◆ **YOUR OBJECTIVE**: From the records beneath, determine how many lines contain "新整合运动维多利亚队伍的成员" and report only that figure.

◆ **GIVEN RECORDS**:

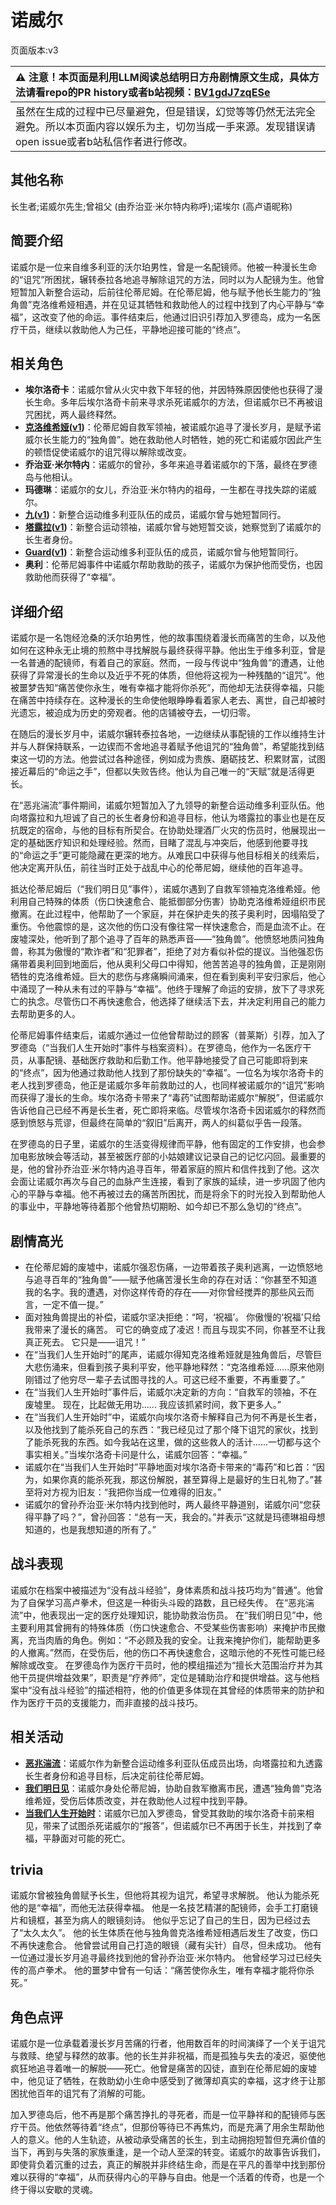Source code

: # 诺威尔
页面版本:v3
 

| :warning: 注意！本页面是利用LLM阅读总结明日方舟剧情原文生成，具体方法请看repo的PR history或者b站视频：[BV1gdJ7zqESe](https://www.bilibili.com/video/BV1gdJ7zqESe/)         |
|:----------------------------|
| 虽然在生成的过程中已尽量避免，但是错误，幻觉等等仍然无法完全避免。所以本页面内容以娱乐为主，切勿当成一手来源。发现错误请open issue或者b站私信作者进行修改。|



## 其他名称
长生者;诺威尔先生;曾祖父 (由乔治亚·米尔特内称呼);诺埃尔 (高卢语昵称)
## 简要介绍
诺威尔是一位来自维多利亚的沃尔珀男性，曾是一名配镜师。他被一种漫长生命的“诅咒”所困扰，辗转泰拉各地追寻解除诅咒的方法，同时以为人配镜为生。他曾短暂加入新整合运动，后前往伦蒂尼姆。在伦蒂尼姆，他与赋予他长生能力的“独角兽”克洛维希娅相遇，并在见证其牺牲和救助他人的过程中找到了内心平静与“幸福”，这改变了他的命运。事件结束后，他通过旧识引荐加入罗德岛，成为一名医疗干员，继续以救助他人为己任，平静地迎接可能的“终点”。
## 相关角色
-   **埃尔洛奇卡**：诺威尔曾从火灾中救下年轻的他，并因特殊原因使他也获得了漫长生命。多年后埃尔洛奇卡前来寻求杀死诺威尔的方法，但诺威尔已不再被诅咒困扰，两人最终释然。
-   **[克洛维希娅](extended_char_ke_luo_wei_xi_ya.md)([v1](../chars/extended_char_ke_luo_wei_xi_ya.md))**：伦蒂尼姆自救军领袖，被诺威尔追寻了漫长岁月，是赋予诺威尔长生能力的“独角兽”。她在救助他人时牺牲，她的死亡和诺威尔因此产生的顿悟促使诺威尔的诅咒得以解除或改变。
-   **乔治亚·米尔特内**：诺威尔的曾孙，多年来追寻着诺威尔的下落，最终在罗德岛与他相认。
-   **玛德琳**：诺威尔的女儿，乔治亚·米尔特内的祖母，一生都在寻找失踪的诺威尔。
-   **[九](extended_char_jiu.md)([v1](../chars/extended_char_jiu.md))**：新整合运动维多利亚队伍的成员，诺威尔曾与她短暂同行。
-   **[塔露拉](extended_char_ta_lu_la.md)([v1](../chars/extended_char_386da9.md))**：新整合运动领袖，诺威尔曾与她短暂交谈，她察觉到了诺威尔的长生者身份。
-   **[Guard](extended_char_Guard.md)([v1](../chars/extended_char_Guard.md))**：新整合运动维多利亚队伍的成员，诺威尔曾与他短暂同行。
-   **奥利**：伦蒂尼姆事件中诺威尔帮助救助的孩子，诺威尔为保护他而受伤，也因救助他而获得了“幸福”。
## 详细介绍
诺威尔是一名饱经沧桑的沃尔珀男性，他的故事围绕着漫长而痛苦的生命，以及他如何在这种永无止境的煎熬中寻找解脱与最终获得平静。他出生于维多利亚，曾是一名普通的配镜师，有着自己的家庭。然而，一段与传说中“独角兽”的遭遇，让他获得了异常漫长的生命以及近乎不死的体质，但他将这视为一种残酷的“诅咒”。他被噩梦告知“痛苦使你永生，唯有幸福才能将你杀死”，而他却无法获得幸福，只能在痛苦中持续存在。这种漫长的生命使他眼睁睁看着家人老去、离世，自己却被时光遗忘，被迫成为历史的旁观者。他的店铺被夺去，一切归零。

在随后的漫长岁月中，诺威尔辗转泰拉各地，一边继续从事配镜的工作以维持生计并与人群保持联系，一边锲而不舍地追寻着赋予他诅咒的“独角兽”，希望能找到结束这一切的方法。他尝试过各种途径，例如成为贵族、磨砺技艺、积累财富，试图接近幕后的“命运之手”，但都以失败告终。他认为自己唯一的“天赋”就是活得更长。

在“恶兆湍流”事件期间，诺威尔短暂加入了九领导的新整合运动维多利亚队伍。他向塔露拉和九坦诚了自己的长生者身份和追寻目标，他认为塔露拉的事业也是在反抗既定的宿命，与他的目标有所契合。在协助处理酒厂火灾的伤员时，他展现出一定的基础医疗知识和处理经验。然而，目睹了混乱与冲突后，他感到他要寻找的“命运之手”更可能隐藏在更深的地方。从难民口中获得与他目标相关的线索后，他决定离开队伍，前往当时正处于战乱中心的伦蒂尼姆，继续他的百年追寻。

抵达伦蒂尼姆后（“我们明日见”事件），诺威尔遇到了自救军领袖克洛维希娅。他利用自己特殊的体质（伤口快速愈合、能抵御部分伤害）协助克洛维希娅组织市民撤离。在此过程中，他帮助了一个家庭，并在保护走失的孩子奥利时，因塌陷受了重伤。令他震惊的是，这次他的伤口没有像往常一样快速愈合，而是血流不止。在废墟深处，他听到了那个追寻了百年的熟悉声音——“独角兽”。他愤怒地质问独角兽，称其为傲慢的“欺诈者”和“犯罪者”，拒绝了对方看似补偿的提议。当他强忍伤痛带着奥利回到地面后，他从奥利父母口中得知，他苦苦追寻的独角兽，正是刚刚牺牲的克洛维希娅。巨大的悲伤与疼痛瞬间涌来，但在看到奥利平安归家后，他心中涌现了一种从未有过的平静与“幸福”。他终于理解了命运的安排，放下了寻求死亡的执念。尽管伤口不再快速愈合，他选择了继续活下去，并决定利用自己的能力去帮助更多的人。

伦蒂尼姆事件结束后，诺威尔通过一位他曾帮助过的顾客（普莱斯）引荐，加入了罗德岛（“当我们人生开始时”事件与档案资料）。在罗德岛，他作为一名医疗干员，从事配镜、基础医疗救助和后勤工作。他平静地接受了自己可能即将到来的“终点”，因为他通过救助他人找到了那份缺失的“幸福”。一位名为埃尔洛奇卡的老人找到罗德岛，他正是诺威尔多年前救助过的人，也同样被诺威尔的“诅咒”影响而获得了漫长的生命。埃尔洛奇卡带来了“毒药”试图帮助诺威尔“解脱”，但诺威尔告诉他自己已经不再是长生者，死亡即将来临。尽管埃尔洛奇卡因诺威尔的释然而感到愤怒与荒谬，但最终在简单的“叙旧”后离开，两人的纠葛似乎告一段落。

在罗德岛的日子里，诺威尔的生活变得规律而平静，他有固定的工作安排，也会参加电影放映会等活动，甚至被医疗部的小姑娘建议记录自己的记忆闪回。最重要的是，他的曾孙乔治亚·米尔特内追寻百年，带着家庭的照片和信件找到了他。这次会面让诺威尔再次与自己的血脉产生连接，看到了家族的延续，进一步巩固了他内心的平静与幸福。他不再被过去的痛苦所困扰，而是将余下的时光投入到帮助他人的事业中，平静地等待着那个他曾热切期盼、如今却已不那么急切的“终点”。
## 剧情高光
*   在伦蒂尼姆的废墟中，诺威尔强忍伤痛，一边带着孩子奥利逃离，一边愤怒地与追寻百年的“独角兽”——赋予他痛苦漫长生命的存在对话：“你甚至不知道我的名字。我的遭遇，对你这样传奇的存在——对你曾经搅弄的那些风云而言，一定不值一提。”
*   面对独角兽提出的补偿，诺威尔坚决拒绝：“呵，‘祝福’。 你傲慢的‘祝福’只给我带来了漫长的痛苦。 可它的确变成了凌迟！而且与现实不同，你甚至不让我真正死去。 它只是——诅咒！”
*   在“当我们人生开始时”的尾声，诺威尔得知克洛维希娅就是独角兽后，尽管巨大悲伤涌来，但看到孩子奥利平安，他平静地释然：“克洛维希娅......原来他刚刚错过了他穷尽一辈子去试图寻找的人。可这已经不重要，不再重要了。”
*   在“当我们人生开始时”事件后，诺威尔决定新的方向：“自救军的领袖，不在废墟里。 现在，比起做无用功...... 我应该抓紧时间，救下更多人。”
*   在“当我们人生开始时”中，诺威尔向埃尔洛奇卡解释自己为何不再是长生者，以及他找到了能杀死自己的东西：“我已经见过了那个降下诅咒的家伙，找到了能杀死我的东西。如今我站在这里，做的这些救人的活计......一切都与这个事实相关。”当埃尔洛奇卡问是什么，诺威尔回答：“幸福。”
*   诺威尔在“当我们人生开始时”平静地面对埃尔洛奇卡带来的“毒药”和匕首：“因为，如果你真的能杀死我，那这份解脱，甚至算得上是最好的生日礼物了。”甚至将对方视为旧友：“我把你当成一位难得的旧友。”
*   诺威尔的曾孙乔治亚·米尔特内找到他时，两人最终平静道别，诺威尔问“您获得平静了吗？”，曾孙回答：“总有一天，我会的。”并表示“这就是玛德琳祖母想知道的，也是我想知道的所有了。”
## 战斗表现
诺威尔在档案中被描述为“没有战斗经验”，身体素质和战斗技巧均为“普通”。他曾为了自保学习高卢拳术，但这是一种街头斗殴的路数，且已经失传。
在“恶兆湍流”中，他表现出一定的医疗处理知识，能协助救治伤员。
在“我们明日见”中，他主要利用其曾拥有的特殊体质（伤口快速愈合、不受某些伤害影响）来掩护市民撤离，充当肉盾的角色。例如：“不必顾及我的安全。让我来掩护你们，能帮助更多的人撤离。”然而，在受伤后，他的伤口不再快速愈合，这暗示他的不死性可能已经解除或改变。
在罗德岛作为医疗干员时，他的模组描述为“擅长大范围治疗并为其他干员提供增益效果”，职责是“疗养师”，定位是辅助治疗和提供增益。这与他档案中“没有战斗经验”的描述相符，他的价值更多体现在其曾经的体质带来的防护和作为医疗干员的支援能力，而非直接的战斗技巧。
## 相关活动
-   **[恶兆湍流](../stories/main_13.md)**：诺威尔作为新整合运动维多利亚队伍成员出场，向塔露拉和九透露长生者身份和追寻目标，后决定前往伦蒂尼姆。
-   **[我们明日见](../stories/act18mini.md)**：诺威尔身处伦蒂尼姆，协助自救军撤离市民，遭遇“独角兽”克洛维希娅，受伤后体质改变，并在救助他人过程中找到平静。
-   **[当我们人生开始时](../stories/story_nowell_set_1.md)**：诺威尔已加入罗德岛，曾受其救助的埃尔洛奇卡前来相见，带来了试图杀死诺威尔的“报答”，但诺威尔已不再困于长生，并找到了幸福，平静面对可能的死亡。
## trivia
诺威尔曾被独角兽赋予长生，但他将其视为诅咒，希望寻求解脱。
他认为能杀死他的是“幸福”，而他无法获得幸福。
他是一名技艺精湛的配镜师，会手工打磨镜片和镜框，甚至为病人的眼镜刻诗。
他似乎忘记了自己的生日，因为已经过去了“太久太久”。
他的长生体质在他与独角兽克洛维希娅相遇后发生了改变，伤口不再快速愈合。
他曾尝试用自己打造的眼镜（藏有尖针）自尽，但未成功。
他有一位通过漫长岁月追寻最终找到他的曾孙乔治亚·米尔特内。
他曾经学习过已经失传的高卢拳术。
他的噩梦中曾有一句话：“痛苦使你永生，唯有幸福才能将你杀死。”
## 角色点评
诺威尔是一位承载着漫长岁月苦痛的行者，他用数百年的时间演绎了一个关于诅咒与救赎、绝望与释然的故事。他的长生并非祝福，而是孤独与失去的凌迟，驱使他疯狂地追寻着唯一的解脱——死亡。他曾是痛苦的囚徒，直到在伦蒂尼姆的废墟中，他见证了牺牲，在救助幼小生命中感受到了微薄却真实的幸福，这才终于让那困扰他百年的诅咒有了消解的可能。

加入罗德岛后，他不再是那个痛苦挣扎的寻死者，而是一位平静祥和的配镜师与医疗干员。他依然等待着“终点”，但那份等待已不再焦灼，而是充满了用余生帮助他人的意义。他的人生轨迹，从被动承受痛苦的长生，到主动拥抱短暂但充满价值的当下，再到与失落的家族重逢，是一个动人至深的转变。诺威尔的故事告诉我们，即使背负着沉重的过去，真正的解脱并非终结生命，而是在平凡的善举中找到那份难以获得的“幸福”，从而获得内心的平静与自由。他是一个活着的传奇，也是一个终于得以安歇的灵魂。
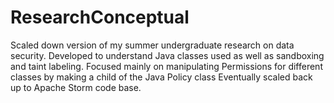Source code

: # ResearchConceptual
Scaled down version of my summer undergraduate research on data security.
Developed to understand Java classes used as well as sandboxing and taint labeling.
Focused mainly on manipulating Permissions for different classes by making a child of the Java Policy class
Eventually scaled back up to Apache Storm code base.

◆ **RESPONSE TO THE TASK**: 2